In 2018 the Chicago-born artist Matt Connors created "Continuous Color Circuit (Columns), for Positano" at the Sirenuse, a work composed of several panels around columns, prompting the viewer to wonder if it is a painting or a sculpture. The artist, whose work resists categorization, treats the canvas three-dimensionally, like an object. His ambition is not to create the illusion of a space, but to consider the idea of ​​function. Architecture and design play fundamental roles in his practice. Each work changes according to the point of view, creating confusion for the observer. This gives rise to various "memories" of the work despite its minimalist appearance. Even the plastic laminate used in the work refers to a whole generation of post-war Italian designers (in particular, his fascination with Ettore Sottsass) and also to the Bauhaus artists Josef and Anni Albers.

Matt Connors

Stanley Whitney

The works of Rita Ackermann, a Hungarian artist based in New York, are located on the border between abstraction and figuration, between dream and reality. Her practice is based on the use of pigments in painting, and she uses cancellations, overlaps, and smudges. Her approach to the Sirenuse project also required a process of deleting something in order to add something new. In fact, Ackerman chose for her installation a significant room in the original nucleus of the hotel, in which there were two paintings from the family collection facing each other, as if they were in dialogue. One of them was a painting of a cardinal related to the family, bought at auction by Antonio Sersale's father. For this reason, the proposal to replace the two works with two new paintings by the artist initially met with resistance but was eventually accepted. The inspiration came from a painting that the artist made in 1994, upon her arrival in New York. She returned to it, while considering classical Neapolitan and Pompeian painting.

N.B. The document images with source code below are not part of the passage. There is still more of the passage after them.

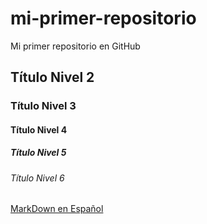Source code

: # mi-primer-repositorio
Mi primer repositorio en GitHub

## Título Nivel 2
### Título Nivel 3
#### Título Nivel 4
##### Título Nivel 5
###### Título Nivel 6

[MarkDown en Español](https://markdown.es/)
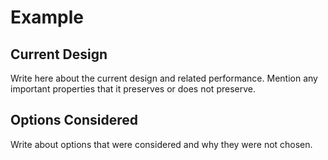 # Example

## Current Design

Write here about the current design and related performance. Mention any important properties that it preserves or does not preserve.

## Options Considered

Write about options that were considered and why they were not chosen.
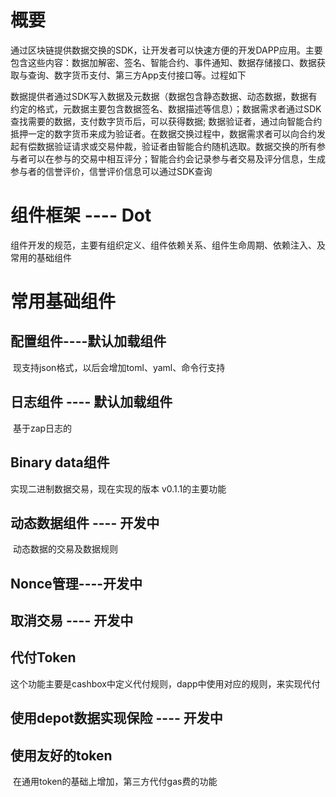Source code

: # 概要

​	通过区块链提供数据交换的SDK，让开发者可以快速方便的开发DAPP应用。主要包含这些内容：数据加解密、签名、智能合约、事件通知、数据存储接口、数据获取与查询、数字货币支付、第三方App支付接口等。过程如下

​	数据提供者通过SDK写入数据及元数据（数据包含静态数据、动态数据，数据有约定的格式，元数据主要包含数据签名、数据描述等信息）；数据需求者通过SDK查找需要的数据，支付数字货币后，可以获得数据; 数据验证者，通过向智能合约抵押一定的数字货币来成为验证者。在数据交换过程中，数据需求者可以向合约发起有偿数据验证请求或交易仲裁，验证者由智能合约随机选取。数据交换的所有参与者可以在参与的交易中相互评分；智能合约会记录参与者交易及评分信息，生成参与者的信誉评价，信誉评价信息可以通过SDK查询

# 组件框架 ---- Dot

​	组件开发的规范，主要有组织定义、组件依赖关系、组件生命周期、依赖注入、及常用的基础组件

# 常用基础组件

## 配置组件----默认加载组件

​	现支持json格式，以后会增加toml、yaml、命令行支持

## 日志组件 ---- 默认加载组件

​	基于zap日志的

## Binary data组件

   实现二进制数据交易，现在实现的版本 v0.1.1的主要功能

## 动态数据组件 ---- 开发中

​	动态数据的交易及数据规则

## Nonce管理----开发中

## 取消交易 ---- 开发中

## 代付Token 

​	这个功能主要是cashbox中定义代付规则，dapp中使用对应的规则，来实现代付

## 使用depot数据实现保险 ---- 开发中

## 使用友好的token

​	在通用token的基础上增加，第三方代付gas费的功能



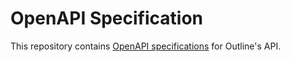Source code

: # OpenAPI Specification

This repository contains [OpenAPI specifications](https://swagger.io/specification/) for Outline's API.
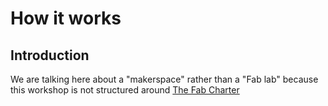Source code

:# How it works
## Introduction 
We are talking here about a "makerspace" rather than a "Fab lab" because this workshop is not structured around [The Fab Charter](http://fab.cba.mit.edu/about/charter/)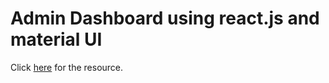 <h1>Admin Dashboard using react.js and material UI</h1>

<p>
  Click <a href="https://www.youtube.com/watch?v=f7BJFTEbc10">here</a> for the
  resource.
</p>
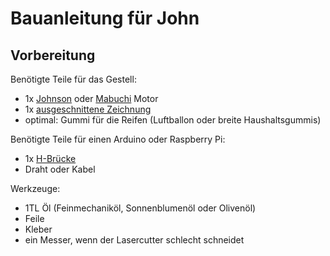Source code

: Bauanleitung für John
=====================

Vorbereitung
------------

Benötigte Teile für das Gestell:

- 1x [Johnson](../../equipment/motoren/Johnson.md) oder [Mabuchi](../../equipment/motoren/Mabuchi.md) Motor
- 1x [ausgeschnittene Zeichnung](../john.svg)
- optimal: Gummi für die Reifen (Luftballon oder breite Haushaltsgummis)

Benötigte Teile für einen Arduino oder Raspberry Pi:

- 1x [H-Brücke](../../equipment/h-bridge)
- Draht oder Kabel

Werkzeuge:

- 1TL Öl (Feinmechaniköl, Sonnenblumenöl oder Olivenöl)
- Feile 
- Kleber
- ein Messer, wenn der Lasercutter schlecht schneidet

The British artist Lucy Stein, who works between myth and reality, is also in the Sirenuse collection with a series of drawings and a ceramic work all on the theme of the mermaid, a recurring figure in her work. The next artist to be commissioned also comes from the United Kingdom: Caragh Thuring, who has recently exhibited not far from Le Sirenuse, in Naples, at the Neapolitan branch of the London based Thomas Dane Gallery English gallery Thomas Dane.